We have to look to history to scrutinise the question. First of all, if we accept scripture as history – either as metaphor or literal record – then women’s apostleship has been there from the very beginning. The first witness to the risen Christ on the first Easter morning, Mary of Magdala, was instructed to go and tell her brothers and sisters what she had seen. You don’t get a bigger apostolic mission than that, the apostle to the apostles. 

Women facilitated and bankrolled the nascent Jesus movement in Asia Minor. Wealthy people such as Lydia, a purple-dye merchant. Others get name-checked for financial and material support such as Joanna and Susanna. There was no word “deaconess” in the early Church, only deacons, and Phoebe was one in Rome, to whom St Paul wrote. These were the very foundations, the cornerstones on which women’s priesthood was built. I couldn’t be a priest in a Church that didn’t ordain women. 

But, again, that only gets us so far. It doesn’t tell us what is distinct about women’s witness, let alone women’s episcopacy. For that, one might need to look to the tradition of medieval mysticism, women such as the anchoress Julian of Norwich, or Margery Kempe whom she mentored. When the latter wasn’t annoying everyone by wailing in ecstasy (the “gift of tears”), they and others opened a via feminina as a route to encountering the godhead. 
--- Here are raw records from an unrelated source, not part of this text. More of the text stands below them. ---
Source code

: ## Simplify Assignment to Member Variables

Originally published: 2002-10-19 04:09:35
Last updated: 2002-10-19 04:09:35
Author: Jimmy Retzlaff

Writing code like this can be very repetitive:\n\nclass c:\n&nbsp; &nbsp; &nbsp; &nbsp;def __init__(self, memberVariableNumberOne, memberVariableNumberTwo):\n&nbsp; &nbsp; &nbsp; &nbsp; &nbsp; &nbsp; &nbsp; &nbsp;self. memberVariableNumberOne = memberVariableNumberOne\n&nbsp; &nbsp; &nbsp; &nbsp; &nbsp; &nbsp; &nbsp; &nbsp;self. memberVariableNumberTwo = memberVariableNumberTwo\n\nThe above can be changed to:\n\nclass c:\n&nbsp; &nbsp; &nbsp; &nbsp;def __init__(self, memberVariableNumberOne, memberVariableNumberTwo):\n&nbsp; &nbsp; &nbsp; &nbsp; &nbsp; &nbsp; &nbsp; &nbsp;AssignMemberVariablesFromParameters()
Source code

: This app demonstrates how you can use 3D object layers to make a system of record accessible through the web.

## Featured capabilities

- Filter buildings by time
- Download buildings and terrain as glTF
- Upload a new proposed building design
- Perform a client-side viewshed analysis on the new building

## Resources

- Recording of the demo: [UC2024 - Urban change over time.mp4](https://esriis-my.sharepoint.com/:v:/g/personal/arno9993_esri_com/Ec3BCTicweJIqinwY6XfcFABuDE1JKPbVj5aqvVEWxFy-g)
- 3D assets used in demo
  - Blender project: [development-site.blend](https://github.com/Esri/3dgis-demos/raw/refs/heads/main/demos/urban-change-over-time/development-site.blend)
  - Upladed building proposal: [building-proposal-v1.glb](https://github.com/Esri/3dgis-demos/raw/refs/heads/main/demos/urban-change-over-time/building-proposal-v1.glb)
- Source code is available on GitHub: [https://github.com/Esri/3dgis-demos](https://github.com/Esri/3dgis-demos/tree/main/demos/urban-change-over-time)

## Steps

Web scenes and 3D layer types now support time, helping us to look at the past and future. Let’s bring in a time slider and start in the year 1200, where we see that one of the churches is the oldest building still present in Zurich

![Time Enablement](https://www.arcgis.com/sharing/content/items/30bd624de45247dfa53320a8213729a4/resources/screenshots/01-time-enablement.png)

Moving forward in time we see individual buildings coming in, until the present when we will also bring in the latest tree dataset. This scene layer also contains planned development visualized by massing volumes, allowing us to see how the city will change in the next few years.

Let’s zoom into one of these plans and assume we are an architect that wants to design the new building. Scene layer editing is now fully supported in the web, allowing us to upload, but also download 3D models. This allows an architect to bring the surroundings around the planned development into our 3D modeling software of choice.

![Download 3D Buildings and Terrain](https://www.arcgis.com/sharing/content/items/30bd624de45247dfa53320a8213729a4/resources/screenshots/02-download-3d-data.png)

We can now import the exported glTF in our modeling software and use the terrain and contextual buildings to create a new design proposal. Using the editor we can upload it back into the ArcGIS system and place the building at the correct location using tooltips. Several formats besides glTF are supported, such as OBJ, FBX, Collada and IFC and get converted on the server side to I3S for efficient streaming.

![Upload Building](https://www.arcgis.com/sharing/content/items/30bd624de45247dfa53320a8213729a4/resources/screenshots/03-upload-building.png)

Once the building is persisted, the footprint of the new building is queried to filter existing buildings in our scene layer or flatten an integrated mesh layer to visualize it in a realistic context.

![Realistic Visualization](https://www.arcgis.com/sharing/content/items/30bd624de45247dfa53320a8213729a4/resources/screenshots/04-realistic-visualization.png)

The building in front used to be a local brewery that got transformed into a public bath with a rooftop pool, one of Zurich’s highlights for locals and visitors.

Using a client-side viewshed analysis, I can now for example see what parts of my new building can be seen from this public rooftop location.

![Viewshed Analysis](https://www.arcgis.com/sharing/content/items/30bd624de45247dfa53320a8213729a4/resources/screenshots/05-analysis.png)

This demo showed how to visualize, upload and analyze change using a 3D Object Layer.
The self-sacrificial nature of Christ was consequently co-extended, along with the foundational figure of Mary and the divinity of her motherhood, with nurturing and the bringing forth of new life. The Church Fathers couldn’t hold on forever to gender specificity (though it took long enough) and the women brought us a more holistic experience of the divine.  
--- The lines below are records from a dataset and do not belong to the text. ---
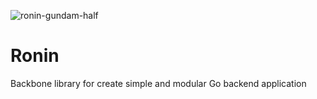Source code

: ![ronin-gundam-half](https://github.com/user-attachments/assets/8b306922-8194-4ae0-ba77-608c3ec58141)

# Ronin
Backbone library for create simple and modular Go backend application

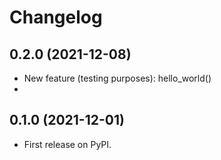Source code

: # Changelog

## 0.2.0 (2021-12-08)

* New feature (testing purposes): hello_world()
*
## 0.1.0 (2021-12-01)

* First release on PyPI.

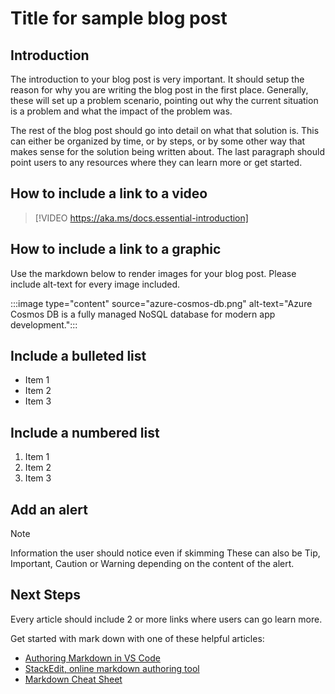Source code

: # Title for sample blog post

## Introduction

The introduction to your blog post is very important. It should setup the reason for why you are writing the blog post in the first place. Generally, these will set up a problem scenario, pointing out why the current situation is a problem and what the impact of the problem was.

The rest of the blog post should go into detail on what that solution is. This can either be organized by time, or by steps, or by some other way that makes sense for the solution being written about. The last paragraph should point users to any resources where they can learn more or get started.  

## How to include a link to a video
>
> [!VIDEO https://aka.ms/docs.essential-introduction]

## How to include a link to a graphic

Use the markdown below to render images for your blog post. Please include alt-text for every image included.

:::image type="content" source="azure-cosmos-db.png" alt-text="Azure Cosmos DB is a fully managed NoSQL database for modern app development.":::

## Include a bulleted list

- Item 1
- Item 2
- Item 3

## Include a numbered list

1. Item 1
1. Item 2
1. Item 3

## Add an alert

> [!NOTE]
> Information the user should notice even if skimming
> These can also be Tip, Important, Caution or Warning depending on the content of the alert.

## Next Steps

Every article should include 2 or more links where users can go learn more.

Get started with mark down with one of these helpful articles:

- [Authoring Markdown in VS Code](https://code.visualstudio.com/Docs/languages/markdown)
- [StackEdit, online markdown authoring tool](https://stackedit.io/)
- [Markdown Cheat Sheet](https://www.markdownguide.org/cheat-sheet)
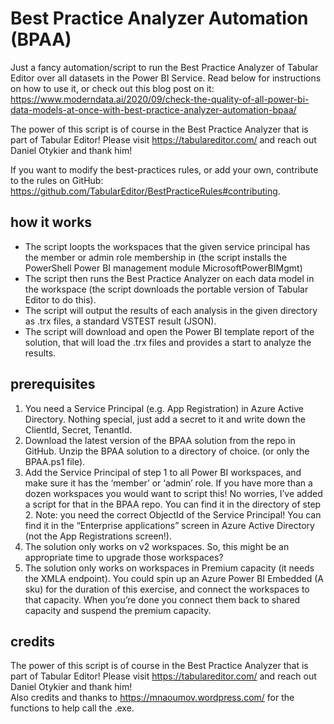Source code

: # Best Practice Analyzer Automation (BPAA)
Just a fancy automation/script to run the Best Practice Analyzer of Tabular Editor over all datasets in the Power BI Service.
Read below for instructions on how to use it, or check out this blog post on it:  
https://www.moderndata.ai/2020/09/check-the-quality-of-all-power-bi-data-models-at-once-with-best-practice-analyzer-automation-bpaa/

The power of this script is of course in the Best Practice Analyzer that is part of Tabular Editor! 
Please visit https://tabulareditor.com/ and reach out Daniel Otykier and thank him!

If you want to modify the best-practices rules, or add your own, contribute to the rules on GitHub:
https://github.com/TabularEditor/BestPracticeRules#contributing. 

## how it works
- The script loopts the workspaces that the given service principal has the member or admin role membership in (the script installs the PowerShell Power BI management module MicrosoftPowerBIMgmt)
- The script then runs the Best Practice Analyzer on each data model in the workspace (the script downloads the portable version of Tabular Editor to do this).
- The script will output the results of each analysis in the given directory as .trx files, a standard VSTEST result (JSON).
- The script will download and open the Power BI template report of the solution, that will load the .trx files and provides a start to analyze the results.


## prerequisites
1. You need a Service Principal (e.g. App Registration) in Azure Active Directory. Nothing special, just add a secret to it and write down the ClientId, Secret, TenantId.
1. Download the latest version of the BPAA solution from the repo in GitHub. Unzip the BPAA solution to a directory of choice. (or only the BPAA.ps1 file). 
1. Add the Service Principal of step 1 to all Power BI workspaces, and make sure it has the ‘member’ or ‘admin’ role. If you have more than a dozen workspaces you would want to script this! No worries, I’ve added a script for that in the BPAA repo. You can find it in the directory of step 2. Note: you need the correct ObjectId of the Service Principal! You can find it in the “Enterprise applications” screen in Azure Active Directory (not the App Registrations screen!).
1. The solution only works on v2 workspaces. So, this might be an appropriate time to upgrade those workspaces?
1. The solution only works on workspaces in Premium capacity (it needs the XMLA endpoint). You could spin up an Azure Power BI Embedded (A sku) for the duration of this exercise, and connect the workspaces to that capacity. When you’re done you connect them back to shared capacity and suspend the premium capacity.

## credits
The power of this script is of course in the Best Practice Analyzer that is part of Tabular Editor! 
Please visit https://tabulareditor.com/ and reach out Daniel Otykier and thank him!  
Also credits and thanks to https://mnaoumov.wordpress.com/ for the functions to help call the .exe.

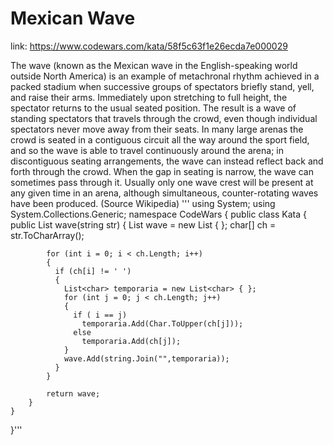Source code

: # Mexican Wave

link: https://www.codewars.com/kata/58f5c63f1e26ecda7e000029

The wave (known as the Mexican wave in the English-speaking world outside North America) is an example of metachronal rhythm achieved in a packed stadium when successive groups of spectators briefly stand, yell, and raise their arms. Immediately upon stretching to full height, the spectator returns to the usual seated position.
The result is a wave of standing spectators that travels through the crowd, even though individual spectators never move away from their seats. In many large arenas the crowd is seated in a contiguous circuit all the way around the sport field, and so the wave is able to travel continuously around the arena; in discontiguous seating arrangements, the wave can instead reflect back and forth through the crowd. When the gap in seating is narrow, the wave can sometimes pass through it. Usually only one wave crest will be present at any given time in an arena, although simultaneous, counter-rotating waves have been produced. (Source Wikipedia)
'''
using System;
using System.Collections.Generic;
namespace CodeWars
{
    public class Kata
    {
        public List<string> wave(string str)
        {
            List<string> wave = new List<string> { };
            char[] ch = str.ToCharArray();
            
            for (int i = 0; i < ch.Length; i++)
            {
              if (ch[i] != ' ')
              {
                List<char> temporaria = new List<char> { };
                for (int j = 0; j < ch.Length; j++)
                {
                  if ( i == j)
                    temporaria.Add(Char.ToUpper(ch[j]));
                  else
                    temporaria.Add(ch[j]);
                }
                wave.Add(string.Join("",temporaria));
              }
            }
        
            return wave;
        }
    }
}'''
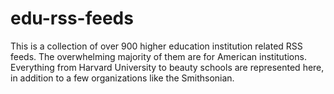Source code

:# edu-rss-feeds

This is a collection of over 900 higher education institution related RSS feeds. The overwhelming majority of them are for American institutions. Everything from Harvard University to beauty schools are represented here, in addition to a few organizations like the Smithsonian. 
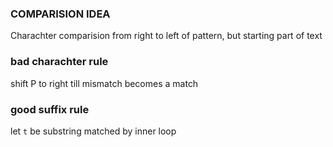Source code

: 
### COMPARISION IDEA

Charachter comparision from right to left of pattern, but starting part of text

### bad charachter rule

shift P to right till mismatch becomes a match

### good suffix rule

let `t` be substring matched by inner loop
It may be that a first woman Archbishop of Canterbury has to step up to this plate. No pressure then. What I think I mean is that there is a distinctive and authentic thread of women’s witness throughout history. So this isn’t just about a historic moment for women, it’s about womanhood. When Teresa of Avila founded a tradition of reformed Carmelite monasteries in the 16th century, she wasn’t just an indefatigable woman, she was standing up to and against the patriarchy of Rome. 

It’s anachronistic to call these Mothers of the Church feminists, but they point to the feminity of God and that is something ontological for Mullally to consider, not just a chromosomal novelty. It makes her job very different from the political sphere. From Margaret Thatcher to Kemi Badenoch, Angela Rayner and Shabana Mahmood, top political women have not exactly had to pretend they’re men, but have had to emulate them. Wisecrackers used to say of Thatcher’s all-male cabinet that she was the best man amongst them. 

That is not Mullally’s task. Women’s sacramental ministry is distinct from men’s and inauthentic if not lived as such. She needs to find a voice that is congruent with some of those mentioned above and it’s a prophetic voice, not simply priestly. 

To do so, she’ll need to break with the bureaucracy and managerialism of the Church, which led to our churches being locked up during the covid pandemic and the parlous state of its safeguarding, which cost her predecessor his job. Mullally led on both those issues. 

So this is a big moment for our Church, not just because she’s a woman, but for women’s prophecy. Can she do it? We hope so.